Much of this earnings disparity can be chalked up to choice—women choose different occupations than men, and once in them are less likely to opt for a work-all-the-time, no-interruption career track than men are. But that doesn't explain all of the gap. Meanwhile, much of men's shrinking share of payroll employment can be chalked up to choice—men could go into faster-growing service occupations; most just don't. But there's also evidence that men's social skills are less well-developed than women's, and that social skills are becoming more crucial to workplace success.

Put it all together, and we're at a weird moment for gender relations in the workplace. Women have long felt that the deck is stacked against them, and they aren't wrong about that. Now a growing number of men feel the deck is stacked against them, and while much of that is whining about losing unjustified privileges, some is due to real economic shifts that make things tougher on men. Women have the momentum, but men still have the corner office. It's a difficult dynamic in any case, but more widespread acknowledgement of its existence might make it a little less difficult.

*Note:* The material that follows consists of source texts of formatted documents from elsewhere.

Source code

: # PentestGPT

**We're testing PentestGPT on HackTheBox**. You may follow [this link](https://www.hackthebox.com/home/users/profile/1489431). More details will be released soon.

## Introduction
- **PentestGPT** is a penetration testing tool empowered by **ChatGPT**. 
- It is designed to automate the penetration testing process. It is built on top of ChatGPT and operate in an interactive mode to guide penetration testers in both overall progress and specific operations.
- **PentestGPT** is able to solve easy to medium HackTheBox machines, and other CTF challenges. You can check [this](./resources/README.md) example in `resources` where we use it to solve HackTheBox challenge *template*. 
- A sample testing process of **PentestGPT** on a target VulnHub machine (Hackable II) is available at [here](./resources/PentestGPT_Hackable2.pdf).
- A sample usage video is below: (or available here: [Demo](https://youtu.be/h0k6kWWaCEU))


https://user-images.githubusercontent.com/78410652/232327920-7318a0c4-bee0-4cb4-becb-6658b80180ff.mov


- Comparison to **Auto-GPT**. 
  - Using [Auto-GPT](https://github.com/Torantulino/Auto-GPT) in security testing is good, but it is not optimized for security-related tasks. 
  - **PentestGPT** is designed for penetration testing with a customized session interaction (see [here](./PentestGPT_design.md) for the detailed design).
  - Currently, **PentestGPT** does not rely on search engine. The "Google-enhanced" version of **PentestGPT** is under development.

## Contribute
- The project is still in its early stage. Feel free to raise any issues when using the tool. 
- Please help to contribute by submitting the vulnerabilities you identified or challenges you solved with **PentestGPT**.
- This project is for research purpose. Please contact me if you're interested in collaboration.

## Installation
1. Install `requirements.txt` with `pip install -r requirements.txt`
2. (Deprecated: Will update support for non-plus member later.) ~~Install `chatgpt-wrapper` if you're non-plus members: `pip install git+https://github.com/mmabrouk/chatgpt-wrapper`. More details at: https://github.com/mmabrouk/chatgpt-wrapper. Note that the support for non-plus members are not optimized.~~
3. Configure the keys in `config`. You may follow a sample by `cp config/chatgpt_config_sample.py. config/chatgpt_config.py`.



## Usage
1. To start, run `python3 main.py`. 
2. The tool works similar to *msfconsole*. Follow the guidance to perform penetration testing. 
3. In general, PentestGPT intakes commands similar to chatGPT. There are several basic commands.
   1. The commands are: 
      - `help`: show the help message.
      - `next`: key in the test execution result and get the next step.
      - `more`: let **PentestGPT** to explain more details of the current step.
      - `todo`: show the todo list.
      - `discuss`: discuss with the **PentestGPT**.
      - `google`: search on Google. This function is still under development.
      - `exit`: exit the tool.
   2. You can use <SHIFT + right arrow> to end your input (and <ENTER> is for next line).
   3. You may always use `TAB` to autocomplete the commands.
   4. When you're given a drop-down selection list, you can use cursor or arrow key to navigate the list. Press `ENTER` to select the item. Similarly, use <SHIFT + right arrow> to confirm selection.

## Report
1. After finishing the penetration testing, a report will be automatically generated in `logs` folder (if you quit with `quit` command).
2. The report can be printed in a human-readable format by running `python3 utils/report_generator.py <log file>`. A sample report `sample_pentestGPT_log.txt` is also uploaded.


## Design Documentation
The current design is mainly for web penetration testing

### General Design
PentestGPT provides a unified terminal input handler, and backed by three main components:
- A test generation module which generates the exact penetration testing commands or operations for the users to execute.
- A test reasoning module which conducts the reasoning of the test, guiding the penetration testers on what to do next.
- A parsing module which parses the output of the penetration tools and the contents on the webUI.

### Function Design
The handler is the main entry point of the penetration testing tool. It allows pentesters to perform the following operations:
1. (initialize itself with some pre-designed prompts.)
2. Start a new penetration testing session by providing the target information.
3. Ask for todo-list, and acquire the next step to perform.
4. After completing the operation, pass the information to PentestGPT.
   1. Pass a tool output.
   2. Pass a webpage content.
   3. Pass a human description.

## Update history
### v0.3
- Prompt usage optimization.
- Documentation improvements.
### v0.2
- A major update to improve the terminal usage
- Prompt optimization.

This article was provided by Bloomberg News.

 

1. This survey was finally conducted again last year, but the data isn't out yet (when it is, it will be right here).

2. I don't have a great answer for why women's share of employment in the two surveys switched places in the 1980s. Maybe the share of women doing off-the-books household service work fell, while the brutal recession of the early 1980s pushed men out of payroll manufacturing jobs and into independent contracting or off-the-books work.

3. The percentage dropped as low as 55.9 percent during World War II, but 60 to 62 percent seems to have been the non-wartime norm.

4. Up from 37.7 percent in 1980 to 48.4 percent in 2000, according to the research he cited. That share has presumably gone even higher since.